Proibição de merchandising

O anteprojeto também proíbe a ação de merchandising ou publicidade indireta para crianças. Os merchandisings são anúncios pagos inseridos no meio da programação, fora do intervalo comercial.

Conteúdos de publicidade voltados para crianças só poderão ser exibidos em intervalos e espaços comerciais, segundo o anteprojeto de lei.

Uso de crianças e adolescentes em peças publicitárias

O anteprojeto estabelece que crianças e adolescentes não poderão figurar como modelos publicitários em anúncio que promova o consumo de quaisquer bens e serviços incompatíveis com sua condição. A regra vale para produtos como armas de fogo, bebidas alcoólicas, cigarros, fogos de artifício e loterias, e todos os demais produtos e serviços que tenham restrição legal.

No caso de bebidas alcoólicas, os comerciais só poderão contar com personagens maiores de 25 anos de idade e que tenham aparência compatível com essa idade. O anúncio de bebidas alcoólicas somente poderá ser inserido em programação, publicação ou website dirigidos predominantemente a maiores de 18 anos.

A proposta também determina que o anúncio de produtos cuja venda seja proibida a crianças e adolescentes deverá mencionar expressamente essa circunstância.

Além disso, a proposta proíbe a utilização de crianças muito acima ou muito abaixo do peso normal em anúncios de refrigerantes.

Produtos farmacêuticos

O anteprojeto do ministro Sergio Moro determina que anúncios de produtos farmacêuticos isentos de prescrição só poderá ser dirigido aos pais e responsáveis, e não deverá ser feito de modo a induzir ao uso de produtos por crianças sem supervisão.

Especialistas analisam a regulamentação da publicidade infantil

Para a advogada Renata Farah, integrante do Comitê Estadual do Paraná no Conselho Nacional de Justiça (CNJ), a discussão sobre regulamentação da publicidade infantil é pertinente e necessária, considerando os desafios do ambiente digital. “A palavra chave é adequação e estabelecimento de limites. É uma preocupação necessária”, afirma ela.

Já a advogada Lívia Cattaruzzi, do programa Criança e Consumo, do Instituto Alana, diz que faltou diálogo com a sociedade civil na elaboração do anteprojeto. “A gente entende que faltou uma discussão ampla, transparente com a sociedade civil para ela participar da elaboração desta portaria. Tem vários estudos no Brasil que embasam esse tema, pesquisas, que acabaram sendo desconsiderados”, afirma a advogada. “A legislação já proíbe sim a publicidade infantil. A gente já parte do pressuposto de que essa publicidade é proibida e a Senacom [Secretaria Nacional do Consumir, vinculada ao Ministério da Justiça] está falando de uma regulação, ignorando essa legislação que já existe.”

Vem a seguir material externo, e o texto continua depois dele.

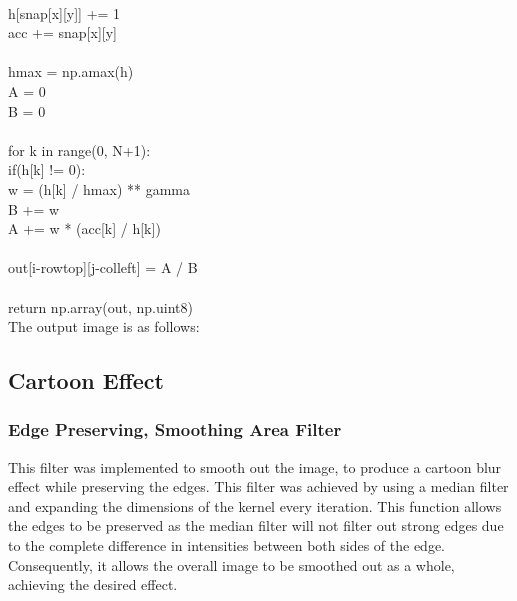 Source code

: \documentclass{article}
\begin{document}
	\\
	\indent \indent \indent \indent \indent h[snap[x][y]] += 1\\
	\indent \indent \indent \indent \indent acc += snap[x][y]\\
	\\
	\indent \indent \indent h\textunderscore max = np.amax(h)\\
	\indent \indent \indent A = 0 \\
	\indent \indent \indent B = 0 \\
	\\
	\indent \indent \indent for k in range(0, N+1):\\
	\indent \indent \indent \indent if(h[k] != 0):\\
	\indent \indent \indent \indent \indent w = (h[k] / h\textunderscore max) ** gamma\\
	\indent \indent \indent \indent \indent B += w\\
	\indent \indent \indent \indent \indent A += w * (acc[k] / h[k])\\
	\\
	\indent \indent \indent out[i-row\textunderscore top][j-col\textunderscore left] = A / B\\
	\\
	\indent return np.array(out, np.uint8)\\
	
	The output image is as follows:\\
	
	\subsection{Cartoon Effect}
	
	\subsubsection{Edge Preserving, Smoothing Area Filter}
	
	This filter was implemented to smooth out the image, to produce a cartoon blur effect while preserving the edges. This filter was achieved by using a median filter and expanding the dimensions of the kernel every iteration. This function allows the edges to be preserved as the median filter will not filter out strong edges due to the complete difference in intensities between both sides of the edge. Consequently, it allows the overall image to be smoothed out as a whole, achieving the desired effect.\\
	
\end{document}

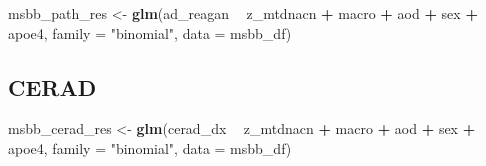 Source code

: \documentclass[]{book}
\newenvironment{Shaded}{\begin{snugshade}}{\end{snugshade}}
\newcommand{\DataTypeTok}[1]{\textcolor[rgb]{0.13,0.29,0.53}{#1}}
\newcommand{\FloatTok}[1]{\textcolor[rgb]{0.00,0.00,0.81}{#1}}
\newcommand{\KeywordTok}[1]{\textcolor[rgb]{0.13,0.29,0.53}{\textbf{#1}}}
\newcommand{\NormalTok}[1]{#1}
\newcommand{\OperatorTok}[1]{\textcolor[rgb]{0.81,0.36,0.00}{\textbf{#1}}}
\newcommand{\StringTok}[1]{\textcolor[rgb]{0.31,0.60,0.02}{#1}}
\begin{document}
\begin{Shaded}
\begin{Highlighting}[]
\NormalTok{msbb_path_res <-}\StringTok{ }\KeywordTok{glm}\NormalTok{(ad_reagan }\OperatorTok{~}\StringTok{ }\NormalTok{z_mtdnacn }\OperatorTok{+}\StringTok{ }\NormalTok{macro }\OperatorTok{+}\StringTok{ }\NormalTok{aod }\OperatorTok{+}\StringTok{ }\NormalTok{sex }\OperatorTok{+}\StringTok{ }\NormalTok{apoe4, }
                       \DataTypeTok{family =} \StringTok{"binomial"}\NormalTok{, }\DataTypeTok{data =}\NormalTok{ msbb_df)}
\end{Highlighting}
\end{Shaded}

\begin{Shaded}
\end{Shaded}

\hypertarget{cerad}{%
\subsection{CERAD}\label{cerad}}

\begin{Shaded}
\begin{Highlighting}[]
\NormalTok{msbb_cerad_res <-}\StringTok{ }\KeywordTok{glm}\NormalTok{(cerad_dx }\OperatorTok{~}\StringTok{ }\NormalTok{z_mtdnacn }\OperatorTok{+}\StringTok{ }\NormalTok{macro }\OperatorTok{+}\StringTok{ }\NormalTok{aod }\OperatorTok{+}\StringTok{ }\NormalTok{sex }\OperatorTok{+}\StringTok{ }\NormalTok{apoe4, }
                       \DataTypeTok{family =} \StringTok{"binomial"}\NormalTok{, }\DataTypeTok{data =}\NormalTok{ msbb_df)}
\end{Highlighting}
\end{Shaded}
\end{document}
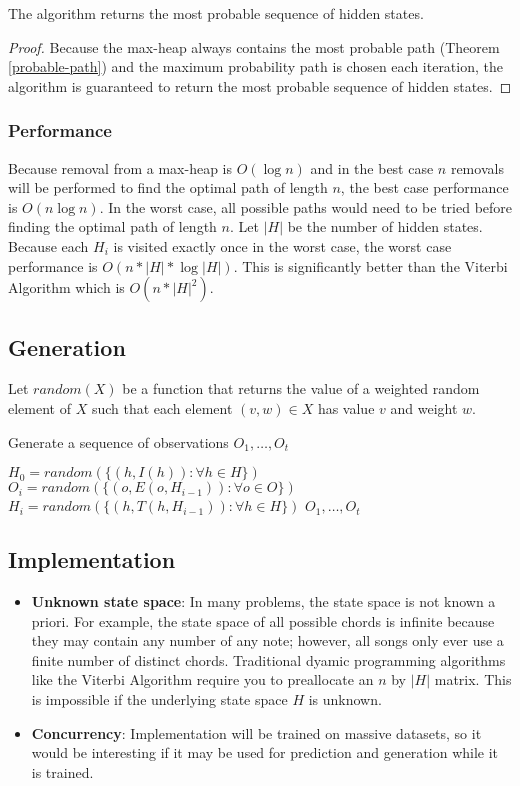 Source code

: \documentclass[../main.tex]{subfiles}
\begin{document}
\begin{theorem}
The algorithm returns the most probable sequence of hidden states.
\end{theorem}
\begin{proof}
Because the max-heap always contains the most probable path (Theorem \ref{probable-path}) and the maximum probability path is chosen each iteration, the algorithm is guaranteed to return the most probable sequence of hidden states.
\end{proof}

\subsubsection{Performance}
Because removal from a max-heap is $O(\log n)$ and in the best case $n$ removals will be performed to find the optimal path of length $n$, the best case performance is $O(n \log n)$. In the worst case, all possible paths would need to be tried before finding the optimal path of length $n$. Let $|H|$ be the number of hidden states. Because each $H_i$ is visited exactly once in the worst case, the worst case performance is $O(n * |H| * \log |H|)$. This is significantly better than the Viterbi Algorithm which is $O(n * |H|^2)$.

\subsection{Generation}
Let $random(X)$ be a function that returns the value of a weighted random element of $X$ such that each element $(v, w) \in X$ has value $v$ and weight $w$.

\begin{algorithm}[H]
\caption{Generate a sequence of observations $O_1, \ldots, O_t$}
\label{hmm-predict}
\begin{algorithmic}
    \State $H_0 = random(\{(h, I(h)): \forall h \in H\})$
        \State $O_i = random(\{(o, E(o, H_{i-1})): \forall o \in O\})$
        \State $H_i = random(\{(h, T(h, H_{i-1})): \forall h \in H\})$
    \EndFor
    \State\Return $O_1, \ldots, O_t$
\EndFunction
\end{algorithmic}
\end{algorithm}

\subsection{Implementation}
\begin{itemize}
    \item \textbf{Unknown state space}: In many problems, the state space is not known a priori. For example, the state space of all possible chords is infinite because they may contain any number of any note; however, all songs  only ever use a finite number of distinct chords. Traditional dyamic programming algorithms like the Viterbi Algorithm require you to preallocate an $n$ by $|H|$ matrix. This is impossible if the underlying state space $H$ is unknown.
    \item \textbf{Concurrency}: Implementation will be trained on massive datasets, so it would be interesting if it may be used for prediction and generation while it is trained.
\end{itemize}
\end{document}
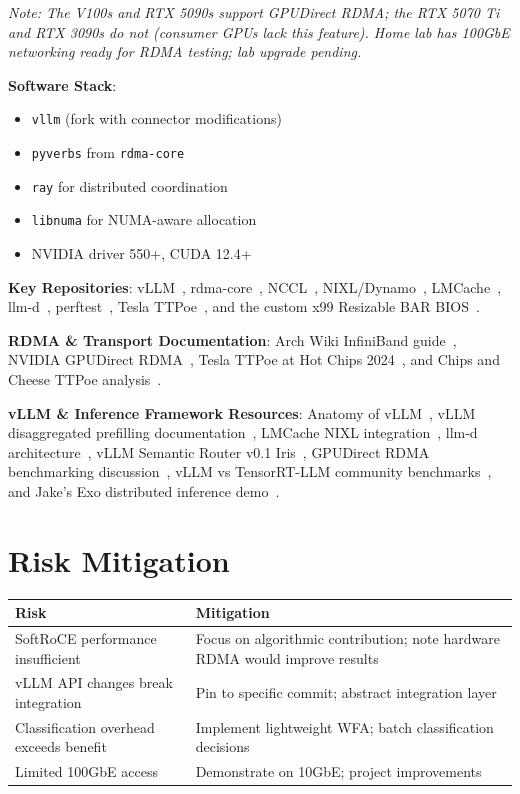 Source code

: \documentclass[10pt,letterpaper]{article}
\begin{document}
\textit{Note: The V100s and RTX 5090s support GPUDirect RDMA; the RTX 5070 Ti and RTX 3090s do not (consumer GPUs lack this feature). Home lab has 100GbE networking ready for RDMA testing; lab upgrade pending.}

\textbf{Software Stack}:
\begin{itemize}[noitemsep]
    \item \texttt{vllm} (fork with connector modifications)
    \item \texttt{pyverbs} from \texttt{rdma-core}
    \item \texttt{ray} for distributed coordination
    \item \texttt{libnuma} for NUMA-aware allocation
    \item NVIDIA driver 550+, CUDA 12.4+
\end{itemize}

\textbf{Key Repositories}: vLLM~\cite{vllm}, rdma-core~\cite{rdma-core}, NCCL~\cite{nccl}, NIXL/Dynamo~\cite{nixl}, LMCache~\cite{lmcache}, llm-d~\cite{llm-d}, perftest~\cite{perftest}, Tesla TTPoe~\cite{ttpoe-repo}, and the custom x99 Resizable BAR BIOS~\cite{x99-rebar}.

\textbf{RDMA \& Transport Documentation}: Arch Wiki InfiniBand guide~\cite{arch-ib}, NVIDIA GPUDirect RDMA~\cite{gpudirect-docs}, Tesla TTPoe at Hot Chips 2024~\cite{ttpoe-hotchips}, and Chips and Cheese TTPoe analysis~\cite{ttpoe-analysis}.

\textbf{vLLM \& Inference Framework Resources}: Anatomy of vLLM~\cite{anatomy-vllm}, vLLM disaggregated prefilling documentation~\cite{vllm-disagg}, LMCache NIXL integration~\cite{lmcache-nixl}, llm-d architecture~\cite{llm-d-arch}, vLLM Semantic Router v0.1 Iris~\cite{vllm-iris}, GPUDirect RDMA benchmarking discussion~\cite{gpudirect-bench}, vLLM vs TensorRT-LLM community benchmarks~\cite{vllm-vs-trt}, and Jake's Exo distributed inference demo~\cite{exo-demo}.

\section{Risk Mitigation}

\begin{table}[h]
\centering
\small
\begin{tabular}{@{}p{4cm}p{5cm}@{}}
\toprule
\textbf{Risk} & \textbf{Mitigation} \\
\midrule
SoftRoCE performance insufficient & Focus on algorithmic contribution; note hardware RDMA would improve results \\
vLLM API changes break integration & Pin to specific commit; abstract integration layer \\
Classification overhead exceeds benefit & Implement lightweight WFA; batch classification decisions \\
Limited 100GbE access & Demonstrate on 10GbE; project improvements \\
\bottomrule
\end{tabular}
\end{table}
\end{document}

Tanto Renata Farah quanto Lívia Cattaruzzi ressaltam que a publicidade infantil já está contemplada na legislação, através da Constituição, do Estatuto da Criança e do Adolescente (ECA) e do Código de Defesa do Consumidor.

“A gente entende que a discussão sobre o ambiente digital e a proteção da criança no ambiente digital é super necessária porque é um ambiente muito complexo, muito desafiador. Mas a gente entende que a publicidade infantil hoje já tem regras que são suficientes para proteger a criança; o que falta é fiscalização”, diz Lívia Cattaruzzi.

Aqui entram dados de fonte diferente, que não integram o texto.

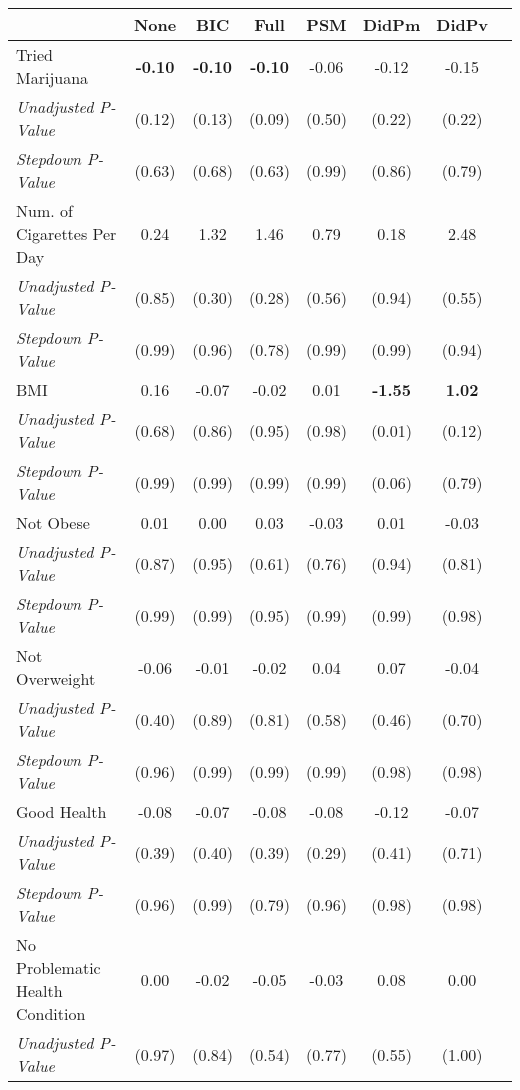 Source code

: \begin{tabular}{l c c c c c c c}
\toprule
 & None & BIC & Full & PSM & DidPm & DidPv \\
\midrule
Tried Marijuana & \textbf{ -0.10 } & \textbf{ -0.10 } & \textbf{ -0.10 } & -0.06 & -0.12 & -0.15 \\
\quad \textit{Unadjusted P-Value} & (0.12) & (0.13) & (0.09) & (0.50) & (0.22) & (0.22) \\
\quad \textit{Stepdown P-Value} & (0.63) & (0.68) & (0.63) & (0.99) & (0.86) & (0.79) \\
Num. of Cigarettes Per Day & 0.24 & 1.32 & 1.46 & 0.79 & 0.18 & 2.48 \\
\quad \textit{Unadjusted P-Value} & (0.85) & (0.30) & (0.28) & (0.56) & (0.94) & (0.55) \\
\quad \textit{Stepdown P-Value} & (0.99) & (0.96) & (0.78) & (0.99) & (0.99) & (0.94) \\
BMI & 0.16 & -0.07 & -0.02 & 0.01 & \textbf{ -1.55 } & \textbf{ 1.02 } \\
\quad \textit{Unadjusted P-Value} & (0.68) & (0.86) & (0.95) & (0.98) & (0.01) & (0.12) \\
\quad \textit{Stepdown P-Value} & (0.99) & (0.99) & (0.99) & (0.99) & (0.06) & (0.79) \\
Not Obese & 0.01 & 0.00 & 0.03 & -0.03 & 0.01 & -0.03 \\
\quad \textit{Unadjusted P-Value} & (0.87) & (0.95) & (0.61) & (0.76) & (0.94) & (0.81) \\
\quad \textit{Stepdown P-Value} & (0.99) & (0.99) & (0.95) & (0.99) & (0.99) & (0.98) \\
Not Overweight & -0.06 & -0.01 & -0.02 & 0.04 & 0.07 & -0.04 \\
\quad \textit{Unadjusted P-Value} & (0.40) & (0.89) & (0.81) & (0.58) & (0.46) & (0.70) \\
\quad \textit{Stepdown P-Value} & (0.96) & (0.99) & (0.99) & (0.99) & (0.98) & (0.98) \\
Good Health & -0.08 & -0.07 & -0.08 & -0.08 & -0.12 & -0.07 \\
\quad \textit{Unadjusted P-Value} & (0.39) & (0.40) & (0.39) & (0.29) & (0.41) & (0.71) \\
\quad \textit{Stepdown P-Value} & (0.96) & (0.99) & (0.79) & (0.96) & (0.98) & (0.98) \\
No Problematic Health Condition & 0.00 & -0.02 & -0.05 & -0.03 & 0.08 & 0.00 \\
\quad \textit{Unadjusted P-Value} & (0.97) & (0.84) & (0.54) & (0.77) & (0.55) & (1.00) \\

\end{tabular}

Renata Farah destaca ainda que o texto apresentado para a consulta pública é “muito rebuscado”. “As ponderações ali são pertinentes, mas podia ser feito de forma mais sucinta e mais objetiva, mais clara. Estamos atingindo um público de várias classes sociais. O consumidor tem que saber até onde ele está sendo explorado ou se está dentro da regra do jogo”, diz a advogada. “Quando [o texto] é muito rebuscado você dá margem a diversas interpretações.”